Wednesday, January 16, 2013

All Software Development is Schema Management

Before you automatically disagree, stop a bit and think about it.  Can you think of any code you have ever written that did not handle data of some sort?  Of course not.  This is not about relational data either, it is about any data.  There is no software that does not process data.  Even the textbook example of some function that squares a number is processing the parameter and returning a value.  The first line of that function, in most languages, names the input parameter and its type.  That is a schema.

This remains true as you climb out of the toy textbook examples into simple one-off programs into small packages and ultimately to apps that build to megabytes of executables running on a rack (or a floor) of servers.  Just as each method call has parameters, so does each class have its attributes, every table its columns, every XML file its XSD (or so we hope) and that code works if and only if everybody on the team understood what was supposed to happen to the data.

Are We Talking UI or Platform or Middleware?

Generally today we are talking about the server side of things.  This is about any project that is going to take a user request and consult a data store: the file system, a search engine, a database, a NoSQL database, or an XML database.  If you go to the disk, that is what we are talking about.

New Versions Are (Almost Always) About Schema Changes

So imagine you've got some working code.  Maybe a single script file, or perhaps a library or package, or maybe some huge application with hundreds of files.  It is time to change it.  In my experience new code means some kind of change to the schema.

I cannot prove that, nor do I intend to try.  It is a mostly-true not an always-true.

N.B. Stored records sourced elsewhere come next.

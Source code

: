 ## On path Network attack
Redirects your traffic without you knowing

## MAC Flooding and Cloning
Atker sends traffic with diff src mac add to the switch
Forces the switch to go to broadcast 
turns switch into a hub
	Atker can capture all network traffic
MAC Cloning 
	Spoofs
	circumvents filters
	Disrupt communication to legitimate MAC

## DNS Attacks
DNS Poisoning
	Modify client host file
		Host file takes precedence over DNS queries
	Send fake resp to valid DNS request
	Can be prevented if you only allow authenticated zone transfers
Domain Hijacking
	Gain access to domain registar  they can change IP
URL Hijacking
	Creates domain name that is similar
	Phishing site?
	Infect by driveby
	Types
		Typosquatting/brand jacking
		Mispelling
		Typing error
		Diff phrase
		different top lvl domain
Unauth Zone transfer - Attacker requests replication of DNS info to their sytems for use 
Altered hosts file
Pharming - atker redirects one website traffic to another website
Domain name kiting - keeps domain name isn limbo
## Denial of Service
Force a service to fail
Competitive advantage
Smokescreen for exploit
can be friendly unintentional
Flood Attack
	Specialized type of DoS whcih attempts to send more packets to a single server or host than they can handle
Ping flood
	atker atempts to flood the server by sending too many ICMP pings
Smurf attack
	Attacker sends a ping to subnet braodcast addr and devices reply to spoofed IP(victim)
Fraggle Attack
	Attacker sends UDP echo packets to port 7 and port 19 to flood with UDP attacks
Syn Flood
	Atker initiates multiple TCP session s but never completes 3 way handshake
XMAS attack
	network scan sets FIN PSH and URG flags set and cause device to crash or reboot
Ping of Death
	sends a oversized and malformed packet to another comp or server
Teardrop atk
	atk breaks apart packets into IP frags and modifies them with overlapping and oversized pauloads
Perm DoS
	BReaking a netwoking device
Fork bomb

Schema Here Does Not Mean Relational

This is not about relational schemas, though they are included.  If you are using Mongo or some other NoSQL Database which does not manage the schema for you, it just means you are managing the schema yourself somewhere in code.   But since you cannot write code that has no knowledge of the structure of the data it handles, that schema will be there somewhere, and if the code changes the schema generally changes.

Does It Need To Be Said?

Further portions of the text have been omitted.